2. Aux termes du I de l'article 14 de la loi organique du 1er août 2001 relative aux lois de finances : " Afin de prévenir une détérioration de l'équilibre budgétaire défini par la dernière loi de finances afférente à l'année concernée, un crédit peut être annulé par décret pris sur le rapport du ministre chargé des finances. Un crédit devenu sans objet peut être annulé par un décret pris dans les mêmes conditions. / Avant sa publication, tout décret d'annulation est transmis pour information aux commissions de l'Assemblée nationale et du Sénat chargées des finances et aux autres commissions concernées. / Le montant cumulé des crédits annulés par décret en vertu du présent article et de l'article 13 ne peut dépasser 1,5 % des crédits ouverts par les lois de finances afférentes à l'année en cours ".
Sur les moyens de légalité externe :
3. En premier lieu, il ressort des pièces du dossier que le Gouvernement a transmis le décret attaqué aux commissions de l'Assemblée nationale et du Sénat chargées des finances ainsi qu'aux autres commissions concernées avant la publication de celui-ci au Journal officiel, conformément aux exigences résultant des dispositions précitées de l'article 14 de la loi organique relative aux lois de finances. Cet article prévoyant, non une consultation pour avis mais une simple transmission préalable pour information, la circonstance que celle-ci n'ait eu lieu que quelques heures avant la publication du décret litigieux au Journal officiel ne saurait être regardée comme constituant une méconnaissance des dispositions de la loi organique. Par suite, le moyen tiré de ce que ce décret aurait été pris au terme d'une procédure irrégulière, faute de transmission préalable aux commissions concernées de l'Assemblée nationale et du Sénat, doit être écarté.

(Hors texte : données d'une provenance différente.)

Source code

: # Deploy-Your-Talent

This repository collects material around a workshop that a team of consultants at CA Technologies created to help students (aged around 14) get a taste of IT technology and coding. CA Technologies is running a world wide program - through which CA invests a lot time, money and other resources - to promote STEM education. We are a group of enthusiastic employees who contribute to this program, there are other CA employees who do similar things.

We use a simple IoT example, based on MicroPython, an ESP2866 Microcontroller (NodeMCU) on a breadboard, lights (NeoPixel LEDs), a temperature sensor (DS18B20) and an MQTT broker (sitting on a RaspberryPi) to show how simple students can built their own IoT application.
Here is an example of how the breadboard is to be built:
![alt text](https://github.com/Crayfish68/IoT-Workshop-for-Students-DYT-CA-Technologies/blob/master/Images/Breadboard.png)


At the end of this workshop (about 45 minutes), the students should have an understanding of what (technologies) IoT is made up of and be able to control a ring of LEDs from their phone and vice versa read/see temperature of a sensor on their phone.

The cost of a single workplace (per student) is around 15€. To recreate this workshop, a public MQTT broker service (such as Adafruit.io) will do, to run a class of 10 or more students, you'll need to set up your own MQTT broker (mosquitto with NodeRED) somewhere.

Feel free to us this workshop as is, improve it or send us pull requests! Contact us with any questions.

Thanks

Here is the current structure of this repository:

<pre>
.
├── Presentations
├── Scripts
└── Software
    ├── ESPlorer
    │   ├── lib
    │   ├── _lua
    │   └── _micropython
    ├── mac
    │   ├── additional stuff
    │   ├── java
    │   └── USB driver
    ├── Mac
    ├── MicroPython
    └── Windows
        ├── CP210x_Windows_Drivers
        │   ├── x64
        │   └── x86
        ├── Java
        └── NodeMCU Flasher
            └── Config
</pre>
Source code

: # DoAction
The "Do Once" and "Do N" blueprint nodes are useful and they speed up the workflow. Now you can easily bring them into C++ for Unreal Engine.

4. En deuxième lieu, aux termes des dispositions de l'article 56 de la loi organique relative aux lois de finances : " Les décrets et arrêtés prévus par la présente loi organique sont publiés au Journal officiel. Il en est de même des rapports qui en présentent les motivations (...) ". D'une part, s'il est soutenu que le décret attaqué aurait été pris au terme d'une procédure irrégulière au motif que le rapport, prévu par ces dispositions, du ministre de l'économie, des finances et de la souveraineté industrielle et numérique relatif à ce décret a été publié au Journal officiel du 23 février 2024, soit le lendemain de la publication du décret attaqué, il ne résulte ni des dispositions précitées de l'article 56 ni d'aucune autre disposition de la loi organique relative aux lois de finances que la publication de ce rapport aurait dû intervenir concomitamment à celle du décret attaqué. D'autre part, contrairement à ce qui est soutenu, ce rapport expose de manière suffisamment précise les motivations ayant conduit le Gouvernement à procéder à l'annulation de crédits contenue dans le décret attaqué. Par suite, le moyen tiré de ce que ce décret aurait été pris au terme d'une procédure méconnaissant les dispositions combinées des articles 14 et 56 de la loi organique relative aux lois de finances doit, en tout état de cause, être écarté.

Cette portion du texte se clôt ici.